For this, can we do a simple check that all samples with MMR2 signature weight == 1.0 have a high (hyper- or ultrahyper-mutant TMB)?

Can do!

jharenza commented 2 years ago

Ah, ok. So this is effectively asking whether the proportion of signature 1 exposure (of all exposures) for a given sample is related to subtypes etc, yes?

yes!

sjspielman commented 2 years ago

The notebook has now been massively cleaned up and is ready for another look @jaclyn-taroni !

Note, the README will be finalized with results once we agree on them.

jharenza commented 2 years ago

@sjspielman can you make your exposures_presence_barplot and sina plots 5 rows x 2 columns? This will fit more perfectly in Figure 3 for whichever we use.

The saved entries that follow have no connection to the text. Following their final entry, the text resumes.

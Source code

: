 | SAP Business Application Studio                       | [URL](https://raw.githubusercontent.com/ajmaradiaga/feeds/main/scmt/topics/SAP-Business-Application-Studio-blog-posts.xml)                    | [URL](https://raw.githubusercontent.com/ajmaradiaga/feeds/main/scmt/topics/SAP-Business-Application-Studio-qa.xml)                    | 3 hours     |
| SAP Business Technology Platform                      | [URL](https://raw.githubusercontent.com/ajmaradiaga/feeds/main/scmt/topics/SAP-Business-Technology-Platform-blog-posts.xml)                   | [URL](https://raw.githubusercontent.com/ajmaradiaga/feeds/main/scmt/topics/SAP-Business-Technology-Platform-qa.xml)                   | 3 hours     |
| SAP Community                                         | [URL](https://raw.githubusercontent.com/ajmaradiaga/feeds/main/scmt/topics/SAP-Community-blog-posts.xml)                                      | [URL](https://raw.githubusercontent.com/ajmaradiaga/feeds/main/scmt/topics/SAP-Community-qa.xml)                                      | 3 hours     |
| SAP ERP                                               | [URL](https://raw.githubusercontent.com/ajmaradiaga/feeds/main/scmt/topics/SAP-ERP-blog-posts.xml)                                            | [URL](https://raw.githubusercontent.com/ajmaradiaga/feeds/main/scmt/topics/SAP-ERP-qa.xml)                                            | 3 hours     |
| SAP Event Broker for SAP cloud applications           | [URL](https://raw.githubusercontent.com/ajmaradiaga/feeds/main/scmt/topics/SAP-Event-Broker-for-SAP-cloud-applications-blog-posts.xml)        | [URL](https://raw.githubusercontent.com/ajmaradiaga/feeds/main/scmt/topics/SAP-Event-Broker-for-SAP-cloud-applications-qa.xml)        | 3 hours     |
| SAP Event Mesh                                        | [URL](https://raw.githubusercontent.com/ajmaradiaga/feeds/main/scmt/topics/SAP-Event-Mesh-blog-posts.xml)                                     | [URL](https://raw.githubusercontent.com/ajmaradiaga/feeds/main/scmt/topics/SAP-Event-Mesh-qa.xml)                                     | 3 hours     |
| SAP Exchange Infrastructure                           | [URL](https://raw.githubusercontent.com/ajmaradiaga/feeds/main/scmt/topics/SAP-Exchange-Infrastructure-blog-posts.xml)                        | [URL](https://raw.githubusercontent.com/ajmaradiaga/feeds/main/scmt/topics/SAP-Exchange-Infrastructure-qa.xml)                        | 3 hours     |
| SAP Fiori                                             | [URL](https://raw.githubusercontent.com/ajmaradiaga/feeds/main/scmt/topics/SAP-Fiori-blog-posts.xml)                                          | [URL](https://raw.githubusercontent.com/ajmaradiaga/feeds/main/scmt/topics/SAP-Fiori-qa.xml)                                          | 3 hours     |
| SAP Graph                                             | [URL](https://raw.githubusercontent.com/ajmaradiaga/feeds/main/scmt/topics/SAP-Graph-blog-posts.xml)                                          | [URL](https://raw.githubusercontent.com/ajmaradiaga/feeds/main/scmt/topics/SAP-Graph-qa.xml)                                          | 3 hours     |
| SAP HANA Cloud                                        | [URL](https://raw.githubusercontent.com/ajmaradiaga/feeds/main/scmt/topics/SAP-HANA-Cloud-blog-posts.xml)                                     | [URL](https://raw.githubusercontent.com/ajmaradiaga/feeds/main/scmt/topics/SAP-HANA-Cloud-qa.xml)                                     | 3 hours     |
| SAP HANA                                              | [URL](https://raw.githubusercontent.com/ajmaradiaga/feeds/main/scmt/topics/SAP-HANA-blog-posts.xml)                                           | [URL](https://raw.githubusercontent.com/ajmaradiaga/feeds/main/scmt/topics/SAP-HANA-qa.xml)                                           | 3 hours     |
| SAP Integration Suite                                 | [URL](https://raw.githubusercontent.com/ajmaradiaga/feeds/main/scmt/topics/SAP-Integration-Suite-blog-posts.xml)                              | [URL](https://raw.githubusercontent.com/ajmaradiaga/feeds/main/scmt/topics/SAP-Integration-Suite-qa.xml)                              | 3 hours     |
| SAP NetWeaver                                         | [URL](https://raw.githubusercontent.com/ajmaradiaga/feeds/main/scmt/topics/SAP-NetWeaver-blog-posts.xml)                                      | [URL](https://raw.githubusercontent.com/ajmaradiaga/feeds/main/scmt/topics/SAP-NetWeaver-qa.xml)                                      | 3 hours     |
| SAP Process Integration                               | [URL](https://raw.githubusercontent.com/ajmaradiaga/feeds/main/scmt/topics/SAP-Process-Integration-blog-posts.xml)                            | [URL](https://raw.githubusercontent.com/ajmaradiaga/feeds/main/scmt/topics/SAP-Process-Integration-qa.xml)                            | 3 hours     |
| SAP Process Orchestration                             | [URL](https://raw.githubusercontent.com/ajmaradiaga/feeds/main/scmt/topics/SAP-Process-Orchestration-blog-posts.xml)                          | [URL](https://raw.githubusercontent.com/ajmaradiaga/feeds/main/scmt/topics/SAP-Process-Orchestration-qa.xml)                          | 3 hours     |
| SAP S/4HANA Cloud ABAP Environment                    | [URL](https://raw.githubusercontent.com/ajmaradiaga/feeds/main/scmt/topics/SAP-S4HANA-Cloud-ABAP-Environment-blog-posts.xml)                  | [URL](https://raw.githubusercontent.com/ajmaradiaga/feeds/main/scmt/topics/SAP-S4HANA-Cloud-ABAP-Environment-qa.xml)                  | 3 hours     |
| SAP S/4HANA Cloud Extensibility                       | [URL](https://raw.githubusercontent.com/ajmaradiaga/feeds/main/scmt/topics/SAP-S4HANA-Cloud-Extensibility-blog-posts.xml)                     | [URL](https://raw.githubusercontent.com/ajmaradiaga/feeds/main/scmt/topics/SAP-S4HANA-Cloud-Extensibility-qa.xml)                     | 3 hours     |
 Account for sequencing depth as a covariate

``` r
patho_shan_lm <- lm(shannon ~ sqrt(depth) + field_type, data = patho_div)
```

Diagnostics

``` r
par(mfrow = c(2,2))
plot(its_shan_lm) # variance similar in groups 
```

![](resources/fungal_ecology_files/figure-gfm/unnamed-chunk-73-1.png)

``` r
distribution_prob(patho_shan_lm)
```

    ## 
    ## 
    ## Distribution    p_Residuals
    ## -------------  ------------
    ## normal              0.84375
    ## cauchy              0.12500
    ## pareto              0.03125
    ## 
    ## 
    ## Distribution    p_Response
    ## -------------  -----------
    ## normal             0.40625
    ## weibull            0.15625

jharenza commented 2 years ago
  • Exploratory analyses without exported viz/tables because no strong trends were observed:

    • Explore signature 1 presence/absence and potential correlates
    • Explore MMR2-dominant samples and potential correlates

Thanks for adding these! I took a look and just had a few comments:

  1. When I ran your 07 script in the docker Rstudio, I got an error that ggforce is required but not installed.
  2. It is interesting and surprising that the ultra-hypermutated tumors (>100 mut/Mb) don't have more of an MMR signature, but perhaps they have some other pattern in common. This could be worth checking, since there are only 4 of these samples (TMB > 100 mut/Mb in tmb_coding).
  3. The signature 1 presence/absence across phases of therapy is really cool to see, even if we have low Ns for non-initial tumors. These analyses are hard because do we group the entire PBTA cohort and look at proportion of Sig 1 by phase of therapy or break down by cancer group or by subtype, etc. I did a little more digging and saw that we do also see this trend in LGG, EPN, and meningioma. Can you add one more figure here to plot the entire PBTA cohort? Not sure yet how to handle, but I think it is worth mentioning in the text.
sjspielman commented 2 years ago

Regarding ggforce, this package is added to the Dockerfile in my branch, so for now you can only run the code if you checkout my branch. Once this gets merged into master, ggforce will be in the docker image more generally.

I'll add to the notebook also:

jaclyn-taroni commented 2 years ago

@sjspielman can you push a version of the notebook with the output rendered please? I don't think all the plots are saved as PDFs and I'd like to take a look at them as I review ๐Ÿ‘€

sjspielman commented 2 years ago

I've made some of the changes, except I can't get the samples barplot vertical. It becomes a very dizzying "optical illusion" with all the tight bars for high N samples if the plot gets narrower than this.

oh no that one is fine as is, bc it can go in the supplement

sjspielman commented 2 years ago

can you push a version of the notebook with the output rendered please? I don't think all the plots are saved as PDFs and I'd like to take a look at them as I review

The most recent push should have everything rendered in Rmd. I haven't exported the exploratory plots, but can quickly do those exports now, stay tuned for another commit in a few min.

jaclyn-taroni commented 2 years ago

@jharenza the discussion here is getting long (there are a bunch of hidden items!) which is usually a sign that we should get this in and then file issues with what else we'd like to see.

sjspielman commented 2 years ago

Noting CI failed because of the CI dataset. I will add a param to this file to only run that particular plot if not CI.